EXERCISE DESCRIPTION:
Wherever pictures occur in the entries below, leave them out and retype the rest exactly.

INPUT DATA:
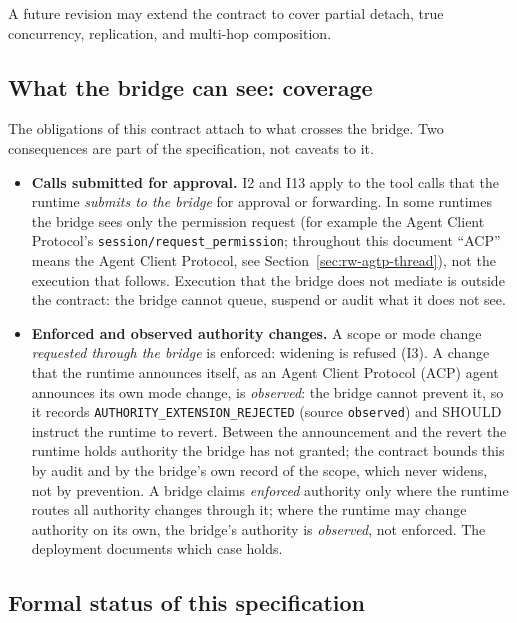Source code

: A future revision may extend the contract to cover partial detach,
true concurrency, replication, and multi-hop composition.

\subsection{What the bridge can see: coverage}\label{sec:coverage}

The obligations of this contract attach to what crosses the bridge.
Two consequences are part of the specification, not caveats to it.
\begin{itemize}[leftmargin=2em]
\item \textbf{Calls submitted for approval.} I2 and I13 apply to the
tool calls that the runtime \emph{submits to the bridge} for approval or
forwarding. In some runtimes the bridge sees only the permission request
(for example the Agent Client Protocol's
\texttt{session/request\_permission}; throughout this document ``ACP''
means the Agent Client Protocol, see Section~\ref{sec:rw-agtp-thread}), not the
execution that follows. Execution that the bridge does not mediate is
outside the contract: the bridge cannot queue, suspend or audit what it
does not see.
\item \textbf{Enforced and observed authority changes.} A scope or mode
change \emph{requested through the bridge} is enforced: widening is
refused (I3). A change that the runtime announces itself, as an Agent
Client Protocol (ACP) agent announces its own mode change, is
\emph{observed}: the bridge
cannot prevent it, so it records \texttt{AUTHORITY\_EXTENSION\_REJECTED}
(source \texttt{observed}) and SHOULD instruct the runtime to revert.
Between the announcement and the revert the runtime holds authority the
bridge has not granted; the contract bounds this by audit and by the
bridge's own record of the scope, which never widens, not by prevention.
A bridge claims \emph{enforced} authority only where the runtime routes
all authority changes through it; where the runtime may change authority
on its own, the bridge's authority is \emph{observed}, not enforced.
The deployment documents which case holds.
\end{itemize}

\subsection{Formal status of this specification}\label{sec:formal-status}

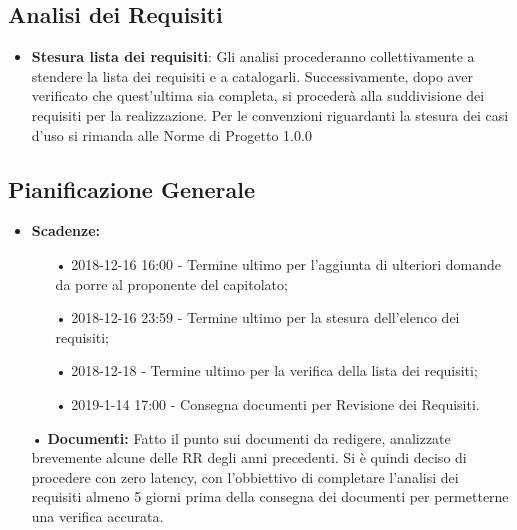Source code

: \documentclass[a4paper, oneside, openany, dvipsnames, table]{article}
\begin{document}
\subsection{Analisi dei Requisiti}
\begin{itemize}
\item \textbf{Stesura lista dei requisiti}: Gli analisi procederanno collettivamente a stendere la lista dei requisiti e a catalogarli. Successivamente, dopo aver verificato che quest'ultima sia completa, si procederà alla suddivisione dei requisiti per la realizzazione.
Per le convenzioni riguardanti la stesura dei casi d'uso si rimanda alle Norme di Progetto 1.0.0
\end{itemize}

\subsection{Pianificazione Generale}
\begin{itemize}
\item \textbf{Scadenze:} 
\begin{itemize}
\item[•] 2018-12-16 16:00 - Termine ultimo per l'aggiunta di ulteriori domande da porre al proponente del capitolato;
\item[•] 2018-12-16 23:59 - Termine ultimo per la stesura dell'elenco dei requisiti;
\item[•] 2018-12-18 - Termine ultimo per la verifica della lista dei requisiti;
\item[•] 2019-1-14 17:00 - Consegna documenti per Revisione dei Requisiti.
\end{itemize}
\item[•] \textbf{Documenti:} Fatto il punto sui documenti da redigere, analizzate brevemente alcune delle RR degli anni precedenti. Si è quindi deciso di procedere con zero latency, con l'obbiettivo di completare l'analisi dei requisiti almeno 5 giorni prima della consegna dei documenti per permetterne una verifica accurata.
\end{itemize}


\newpage
\end{document}
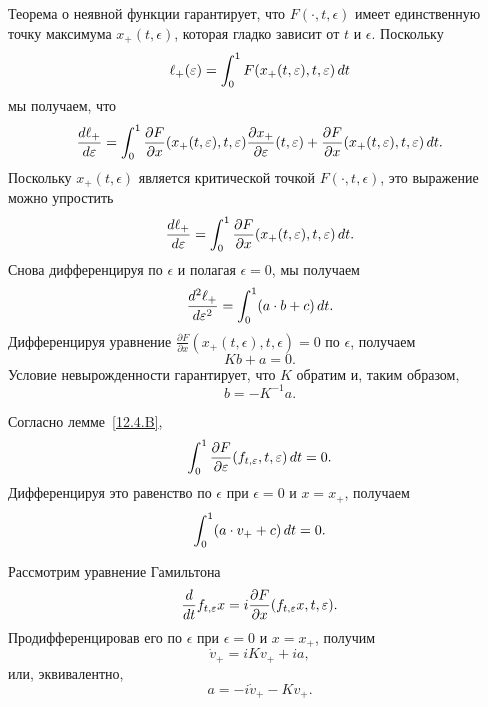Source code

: Теорема о неявной функции гарантирует, что $F(\cdot, t, \epsilon)$ имеет единственную точку максимума $x_+(t, \epsilon)$, которая гладко зависит от $t$ и $\epsilon$.
Поскольку 
\[\ell_+(\varepsilon)=\int_0^1F(x_+(t,\varepsilon),t,\varepsilon)\,d t\]
мы получаем, что
\[\frac{d \ell_+}{d \varepsilon}
=
\int_0^1
\frac{\partial F}{\partial x}(x_+(t,\varepsilon),t,\varepsilon)\frac{\partial x_+}{\partial \varepsilon}(t,\varepsilon)
+
\frac{\partial F}{\partial x}(x_+(t,\varepsilon),t,\varepsilon)\,d t.
\]
Поскольку $x_+(t,\epsilon)$ является критической точкой $F(\cdot,t,\epsilon)$, это выражение можно упростить
\[\frac{d \ell_+}{d \varepsilon}
=
\int_0^1
\frac{\partial F}{\partial x}(x_+(t,\varepsilon),t,\varepsilon)\,d t.
\]
Снова дифференцируя по $\epsilon$ и полагая $\epsilon = 0$, мы получаем 
\begin{equation}
\frac{d^2 \ell_+}{d\varepsilon^2}=\int_0^1 (a\cdot b +c)\,d t.
\label{eq:12.4.C}
\end{equation}
Дифференцируя уравнение 
$\frac{\partial F}{\partial x}(x_+ (t, \epsilon), t, \epsilon) = 0$ по $\epsilon$, получаем
\[Kb+a = 0.\]
Условие невырожденности гарантирует, что $K$ обратим и, таким образом, 
\begin{equation}
b=-K^{-1}a.
\label{eq:12.4.D}
\end{equation}

Согласно лемме~\ref{12.4.B}, 
\[\int_0^1\frac{\partial F}{\partial \varepsilon}(f_{t,\varepsilon},t,\varepsilon)\,d t=0.\]
Дифференцируя это равенство по $\epsilon$ при $\epsilon = 0$ и $x = x_+$, получаем 
\begin{equation}
\int_0^1(a\cdot v_++c)\,d t = 0.
\label{eq:12.4.E}
\end{equation}

Рассмотрим уравнение Гамильтона
\[\frac{d}{d t}f_{t,\varepsilon}x=i\frac{\partial F}{\partial x}(f_{t,\varepsilon}x,t,\varepsilon).\]
Продифференцировав его по $\epsilon$ при $\epsilon = 0$ и $x = x_+$,
получим
\[\dot v_+=iKv_++ia,\]
или, эквивалентно,
\begin{equation}
a=-i\dot v_+-Kv_+.
\label{eq:12.4.F}
\end{equation}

ANSWER FOR THE TASK:
Source code

: A future revision may extend the contract to cover partial detach,
true concurrency, replication, and multi-hop composition.

\subsection{What the bridge can see: coverage}\label{sec:coverage}

The obligations of this contract attach to what crosses the bridge.
Two consequences are part of the specification, not caveats to it.
\begin{itemize}[leftmargin=2em]
\item \textbf{Calls submitted for approval.} I2 and I13 apply to the
tool calls that the runtime \emph{submits to the bridge} for approval or
forwarding. In some runtimes the bridge sees only the permission request
(for example the Agent Client Protocol's
\texttt{session/request\_permission}; throughout this document ``ACP''
means the Agent Client Protocol, see Section~\ref{sec:rw-agtp-thread}), not the
execution that follows. Execution that the bridge does not mediate is
outside the contract: the bridge cannot queue, suspend or audit what it
does not see.
\item \textbf{Enforced and observed authority changes.} A scope or mode
change \emph{requested through the bridge} is enforced: widening is
refused (I3). A change that the runtime announces itself, as an Agent
Client Protocol (ACP) agent announces its own mode change, is
\emph{observed}: the bridge
cannot prevent it, so it records \texttt{AUTHORITY\_EXTENSION\_REJECTED}
(source \texttt{observed}) and SHOULD instruct the runtime to revert.
Between the announcement and the revert the runtime holds authority the
bridge has not granted; the contract bounds this by audit and by the
bridge's own record of the scope, which never widens, not by prevention.
A bridge claims \emph{enforced} authority only where the runtime routes
all authority changes through it; where the runtime may change authority
on its own, the bridge's authority is \emph{observed}, not enforced.
The deployment documents which case holds.
\end{itemize}

\subsection{Formal status of this specification}\label{sec:formal-status}

Source code

: \documentclass[a4paper, oneside, openany, dvipsnames, table]{article}
\begin{document}
\subsection{Analisi dei Requisiti}
\begin{itemize}
\item \textbf{Stesura lista dei requisiti}: Gli analisi procederanno collettivamente a stendere la lista dei requisiti e a catalogarli. Successivamente, dopo aver verificato che quest'ultima sia completa, si procederà alla suddivisione dei requisiti per la realizzazione.
Per le convenzioni riguardanti la stesura dei casi d'uso si rimanda alle Norme di Progetto 1.0.0
\end{itemize}

\subsection{Pianificazione Generale}
\begin{itemize}
\item \textbf{Scadenze:} 
\begin{itemize}
\item[•] 2018-12-16 16:00 - Termine ultimo per l'aggiunta di ulteriori domande da porre al proponente del capitolato;
\item[•] 2018-12-16 23:59 - Termine ultimo per la stesura dell'elenco dei requisiti;
\item[•] 2018-12-18 - Termine ultimo per la verifica della lista dei requisiti;
\item[•] 2019-1-14 17:00 - Consegna documenti per Revisione dei Requisiti.
\end{itemize}
\item[•] \textbf{Documenti:} Fatto il punto sui documenti da redigere, analizzate brevemente alcune delle RR degli anni precedenti. Si è quindi deciso di procedere con zero latency, con l'obbiettivo di completare l'analisi dei requisiti almeno 5 giorni prima della consegna dei documenti per permetterne una verifica accurata.
\end{itemize}


\newpage
\end{document}
Source code

: Теорема о неявной функции гарантирует, что $F(\cdot, t, \epsilon)$ имеет единственную точку максимума $x_+(t, \epsilon)$, которая гладко зависит от $t$ и $\epsilon$.
Поскольку 
\[\ell_+(\varepsilon)=\int_0^1F(x_+(t,\varepsilon),t,\varepsilon)\,d t\]
мы получаем, что
\[\frac{d \ell_+}{d \varepsilon}
=
\int_0^1
\frac{\partial F}{\partial x}(x_+(t,\varepsilon),t,\varepsilon)\frac{\partial x_+}{\partial \varepsilon}(t,\varepsilon)
+
\frac{\partial F}{\partial x}(x_+(t,\varepsilon),t,\varepsilon)\,d t.
\]
Поскольку $x_+(t,\epsilon)$ является критической точкой $F(\cdot,t,\epsilon)$, это выражение можно упростить
\[\frac{d \ell_+}{d \varepsilon}
=
\int_0^1
\frac{\partial F}{\partial x}(x_+(t,\varepsilon),t,\varepsilon)\,d t.
\]
Снова дифференцируя по $\epsilon$ и полагая $\epsilon = 0$, мы получаем 
\begin{equation}
\frac{d^2 \ell_+}{d\varepsilon^2}=\int_0^1 (a\cdot b +c)\,d t.
\label{eq:12.4.C}
\end{equation}
Дифференцируя уравнение 
$\frac{\partial F}{\partial x}(x_+ (t, \epsilon), t, \epsilon) = 0$ по $\epsilon$, получаем
\[Kb+a = 0.\]
Условие невырожденности гарантирует, что $K$ обратим и, таким образом, 
\begin{equation}
b=-K^{-1}a.
\label{eq:12.4.D}
\end{equation}

Согласно лемме~\ref{12.4.B}, 
\[\int_0^1\frac{\partial F}{\partial \varepsilon}(f_{t,\varepsilon},t,\varepsilon)\,d t=0.\]
Дифференцируя это равенство по $\epsilon$ при $\epsilon = 0$ и $x = x_+$, получаем 
\begin{equation}
\int_0^1(a\cdot v_++c)\,d t = 0.
\label{eq:12.4.E}
\end{equation}

Рассмотрим уравнение Гамильтона
\[\frac{d}{d t}f_{t,\varepsilon}x=i\frac{\partial F}{\partial x}(f_{t,\varepsilon}x,t,\varepsilon).\]
Продифференцировав его по $\epsilon$ при $\epsilon = 0$ и $x = x_+$,
получим
\[\dot v_+=iKv_++ia,\]
или, эквивалентно,
\begin{equation}
a=-i\dot v_+-Kv_+.
\label{eq:12.4.F}
\end{equation}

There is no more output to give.